On thinking of a trip to Spain our first images are often of Andalusia; long lazy lunches, flamenco and sangria. However, not far down the list comes an awareness of the Andalusian accent with its hissed j and heavily lisped z and c which are such foreign sounds to the English ear. Here, paring up the written word learned at night school in the UK with its spoken counterpart in Malaga can be neigh-on impossible, and can make conversation difficult to say the least.
The Basque Country
Logically, therefore, if one wants to find Spanish courses in Spain and learn clear Castilian Spanish one should turn to the pretty towns and villages of the Basques! The Basques with this indecipherable jumble of x´s and z’s (a shock of consonants which look more like a Scrabble Players nightmare)? Yes, the Basques! Few people realise that the Basques are bi-lingual (that is if they even speak Basque at all). Here, the Basque language changes from village to village and local accents remain confined to the Basque language rather than the Spanish. During the times of Franco, the Basques were forbidden to speak Basque, and anyone caught speaking it was punished. The centralist regime imposed its centralist Spanish on everyone; hence the language spoken today is a very clear Castilian Spanish. There is a slight accent; a slower, heavier lilt to the words (not bad for language learners) but also, thanks to their native consonant-rich Basque language, they have a tendency to pronounce the Spanish consonants far more crisply.

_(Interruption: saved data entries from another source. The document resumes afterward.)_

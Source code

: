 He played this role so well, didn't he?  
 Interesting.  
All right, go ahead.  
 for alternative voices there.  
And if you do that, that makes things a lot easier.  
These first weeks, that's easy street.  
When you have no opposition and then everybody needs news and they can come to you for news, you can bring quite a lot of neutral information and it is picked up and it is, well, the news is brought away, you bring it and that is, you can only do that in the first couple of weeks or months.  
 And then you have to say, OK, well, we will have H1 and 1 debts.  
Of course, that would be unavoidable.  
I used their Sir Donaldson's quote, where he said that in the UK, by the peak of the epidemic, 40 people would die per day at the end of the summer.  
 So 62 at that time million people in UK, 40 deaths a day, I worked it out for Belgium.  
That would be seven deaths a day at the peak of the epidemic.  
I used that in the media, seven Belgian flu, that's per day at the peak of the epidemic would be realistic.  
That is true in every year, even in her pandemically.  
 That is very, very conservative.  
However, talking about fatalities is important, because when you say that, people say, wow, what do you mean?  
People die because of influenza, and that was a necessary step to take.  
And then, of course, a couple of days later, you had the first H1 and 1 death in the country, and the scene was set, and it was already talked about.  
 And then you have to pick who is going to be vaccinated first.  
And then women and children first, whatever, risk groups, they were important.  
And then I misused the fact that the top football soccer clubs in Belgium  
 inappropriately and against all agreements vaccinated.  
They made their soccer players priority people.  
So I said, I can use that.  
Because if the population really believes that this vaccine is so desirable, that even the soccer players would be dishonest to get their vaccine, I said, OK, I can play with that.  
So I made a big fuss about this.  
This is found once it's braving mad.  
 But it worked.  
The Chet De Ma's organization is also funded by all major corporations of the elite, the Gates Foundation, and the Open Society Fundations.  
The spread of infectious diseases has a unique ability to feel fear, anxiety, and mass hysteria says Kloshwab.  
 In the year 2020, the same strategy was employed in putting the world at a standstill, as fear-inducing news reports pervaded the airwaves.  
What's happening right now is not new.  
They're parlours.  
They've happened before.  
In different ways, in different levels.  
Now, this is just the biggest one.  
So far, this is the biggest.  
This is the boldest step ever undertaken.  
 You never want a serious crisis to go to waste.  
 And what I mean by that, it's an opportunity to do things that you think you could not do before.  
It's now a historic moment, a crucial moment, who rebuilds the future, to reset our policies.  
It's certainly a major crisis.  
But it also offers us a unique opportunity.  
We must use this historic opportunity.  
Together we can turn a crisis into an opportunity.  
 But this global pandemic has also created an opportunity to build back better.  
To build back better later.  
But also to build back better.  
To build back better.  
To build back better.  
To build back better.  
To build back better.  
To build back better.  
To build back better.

This is an absolute delight for the UK night school goers and anyone else looking to make connections between written Spanish and the spoken word.
Here, in the north of Spain, people are not used to the same degree of tourism as the south and I find most people open and friendly with a genuine curiosity in finding out who you are, where you are from and why you are here. The weather is still far better than the UK and you can often find fascinating cultural events which have been witnessed by very few outsiders.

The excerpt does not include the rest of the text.